Give each line of the records again exactly and omit every picture.

*Provided material*
= = = =
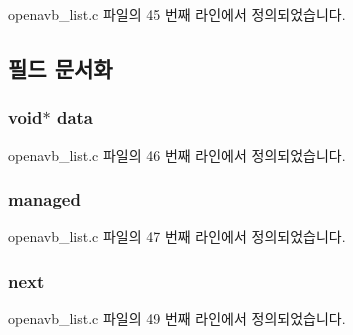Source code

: openavb\+\_\+list.\+c 파일의 45 번째 라인에서 정의되었습니다.



\subsection{필드 문서화}
\subsubsection[{\texorpdfstring{data}{data}}]{\setlength{\rightskip}{0pt plus 5cm}void$\ast$ data}\hypertarget{structopenavb__list__node_a735984d41155bc1032e09bece8f8d66d}{}\label{structopenavb__list__node_a735984d41155bc1032e09bece8f8d66d}


openavb\+\_\+list.\+c 파일의 46 번째 라인에서 정의되었습니다.

\subsubsection[{\texorpdfstring{managed}{managed}}]{ managed}\hypertarget{structopenavb__list__node_a8ff69266b2f44d218fdfe0c9d6950409}{}\label{structopenavb__list__node_a8ff69266b2f44d218fdfe0c9d6950409}


openavb\+\_\+list.\+c 파일의 47 번째 라인에서 정의되었습니다.

\subsubsection[{\texorpdfstring{next}{next}}]{ next}\hypertarget{structopenavb__list__node_a43567a94506b725de2077e8ea54e9cd7}{}\label{structopenavb__list__node_a43567a94506b725de2077e8ea54e9cd7}


openavb\+\_\+list.\+c 파일의 49 번째 라인에서 정의되었습니다.

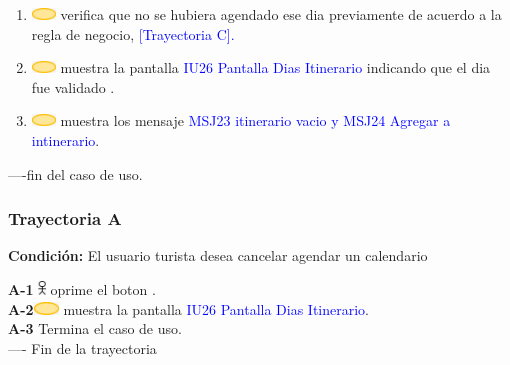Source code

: \begin{enumerate}
\item \includegraphics[width=0.0500\textwidth]{Figuras/sistema.png} verifica que no se hubiera agendado ese dia previamente de acuerdo a la regla de negocio, \textcolor{blue}{[Trayectoria C].}

\item \includegraphics[width=0.0500\textwidth]{Figuras/sistema.png} muestra la pantalla \textcolor{blue}{IU26 Pantalla Dias Itinerario} indicando que el dia fue validado .

\item \includegraphics[width=0.0500\textwidth]{Figuras/sistema.png} muestra los mensaje \textcolor{blue}{MSJ23 itinerario vacio y MSJ24 Agregar a intinerario}.

\end{enumerate}
----fin del caso de uso. \\

\subsubsection{\textbf{Trayectoria A}}

\textbf{Condición:} El usuario turista desea cancelar agendar un calendario \par

     \textbf{A-1} \includegraphics[width=0.0150\textwidth]{Figuras/persona.png} oprime el boton . \\
    \textbf{A-2}\includegraphics[width=0.0500\textwidth]{Figuras/sistema.png} muestra la pantalla \textcolor{blue}{IU26 Pantalla Dias Itinerario}. \\
   \textbf{A-3} Termina el caso de uso. \\
   ---- Fin de la trayectoria\par


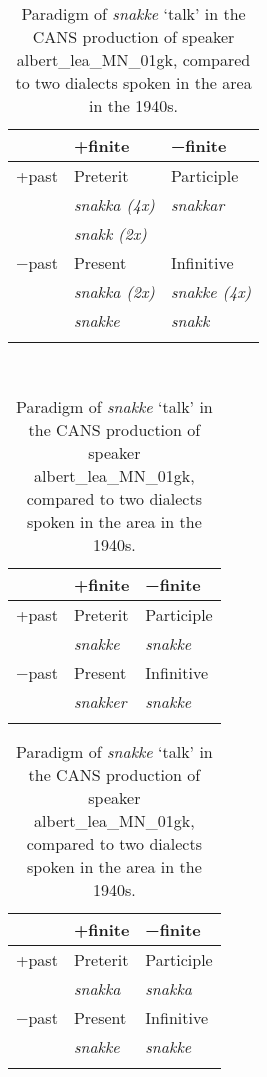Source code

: \documentclass[output=paper]{langscibook}
\begin{document}
\begin{table}[h]
\begin{subtable}{.5\textwidth}\centering
\caption{}\label{tab:eide:4a}
\begin{tabular}{lll}
\lsptoprule
      & +finite & −finite\\\midrule    
+past & Preterit    & Participle \\
      & \textit{snakka (4x)} & \textit{snakkar}    \\
      & \textit{snakk (2x)}  &            \\
−past & Present     & Infinitive \\
      & \textit{snakka (2x)} & \textit{snakke (4x)} \\
      & \textit{snakke}      & \textit{snakk}      \\
\lspbottomrule
\end{tabular}
\end{subtable}\medskip\\
\begin{subtable}{.5\textwidth}\centering
\caption{}\label{tab:eide:4b}
\begin{tabular}{lll}
\lsptoprule
      & +finite & −finite\\\midrule   
+past & Preterit    & Participle \\
      & \textit{snakke}      & \textit{snakke} \\
−past & Present     & Infinitive\\
      & \textit{snakker}     & \textit{snakke} \\
\lspbottomrule
\end{tabular}
\end{subtable}\begin{subtable}{.5\textwidth}\centering
\caption{}\label{tab:eide:4c}
\begin{tabular}{lll}
\lsptoprule
      & +finite & −finite\\\midrule   
+past & Preterit    & Participle \\
      & \textit{snakka}      & \textit{snakka} \\
−past & Present     & Infinitive\\
      & \textit{snakke}      & \textit{snakke} \\
\lspbottomrule
\end{tabular}
\end{subtable}
\caption{Paradigm of \textit{snakke} ‘talk’ in the CANS production of speaker albert\_lea\_MN\_01gk, compared to two dialects spoken in the area in the 1940s.}
\label{tab:eide:4}
\end{table}
\end{document}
= = = =
*Task output*
Source code

: openavb\+\_\+list.\+c 파일의 45 번째 라인에서 정의되었습니다.



\subsection{필드 문서화}
\subsubsection[{\texorpdfstring{data}{data}}]{\setlength{\rightskip}{0pt plus 5cm}void$\ast$ data}\hypertarget{structopenavb__list__node_a735984d41155bc1032e09bece8f8d66d}{}\label{structopenavb__list__node_a735984d41155bc1032e09bece8f8d66d}


openavb\+\_\+list.\+c 파일의 46 번째 라인에서 정의되었습니다.

\subsubsection[{\texorpdfstring{managed}{managed}}]{ managed}\hypertarget{structopenavb__list__node_a8ff69266b2f44d218fdfe0c9d6950409}{}\label{structopenavb__list__node_a8ff69266b2f44d218fdfe0c9d6950409}


openavb\+\_\+list.\+c 파일의 47 번째 라인에서 정의되었습니다.

\subsubsection[{\texorpdfstring{next}{next}}]{ next}\hypertarget{structopenavb__list__node_a43567a94506b725de2077e8ea54e9cd7}{}\label{structopenavb__list__node_a43567a94506b725de2077e8ea54e9cd7}


openavb\+\_\+list.\+c 파일의 49 번째 라인에서 정의되었습니다.

Source code

: \begin{enumerate}
\item \includegraphics[width=0.0500\textwidth]{Figuras/sistema.png} verifica que no se hubiera agendado ese dia previamente de acuerdo a la regla de negocio, \textcolor{blue}{[Trayectoria C].}

\item \includegraphics[width=0.0500\textwidth]{Figuras/sistema.png} muestra la pantalla \textcolor{blue}{IU26 Pantalla Dias Itinerario} indicando que el dia fue validado .

\item \includegraphics[width=0.0500\textwidth]{Figuras/sistema.png} muestra los mensaje \textcolor{blue}{MSJ23 itinerario vacio y MSJ24 Agregar a intinerario}.

\end{enumerate}
----fin del caso de uso. \\

\subsubsection{\textbf{Trayectoria A}}

\textbf{Condición:} El usuario turista desea cancelar agendar un calendario \par

     \textbf{A-1} \includegraphics[width=0.0150\textwidth]{Figuras/persona.png} oprime el boton . \\
    \textbf{A-2}\includegraphics[width=0.0500\textwidth]{Figuras/sistema.png} muestra la pantalla \textcolor{blue}{IU26 Pantalla Dias Itinerario}. \\
   \textbf{A-3} Termina el caso de uso. \\
   ---- Fin de la trayectoria\par


Source code

: \documentclass[output=paper]{langscibook}
\begin{document}
\begin{table}[h]
\begin{subtable}{.5\textwidth}\centering
\caption{}\label{tab:eide:4a}
\begin{tabular}{lll}
\lsptoprule
      & +finite & −finite\\\midrule    
+past & Preterit    & Participle \\
      & \textit{snakka (4x)} & \textit{snakkar}    \\
      & \textit{snakk (2x)}  &            \\
−past & Present     & Infinitive \\
      & \textit{snakka (2x)} & \textit{snakke (4x)} \\
      & \textit{snakke}      & \textit{snakk}      \\
\lspbottomrule
\end{tabular}
\end{subtable}\medskip\\
\begin{subtable}{.5\textwidth}\centering
\caption{}\label{tab:eide:4b}
\begin{tabular}{lll}
\lsptoprule
      & +finite & −finite\\\midrule   
+past & Preterit    & Participle \\
      & \textit{snakke}      & \textit{snakke} \\
−past & Present     & Infinitive\\
      & \textit{snakker}     & \textit{snakke} \\
\lspbottomrule
\end{tabular}
\end{subtable}\begin{subtable}{.5\textwidth}\centering
\caption{}\label{tab:eide:4c}
\begin{tabular}{lll}
\lsptoprule
      & +finite & −finite\\\midrule   
+past & Preterit    & Participle \\
      & \textit{snakka}      & \textit{snakka} \\
−past & Present     & Infinitive\\
      & \textit{snakke}      & \textit{snakke} \\
\lspbottomrule
\end{tabular}
\end{subtable}
\caption{Paradigm of \textit{snakke} ‘talk’ in the CANS production of speaker albert\_lea\_MN\_01gk, compared to two dialects spoken in the area in the 1940s.}
\label{tab:eide:4}
\end{table}
\end{document}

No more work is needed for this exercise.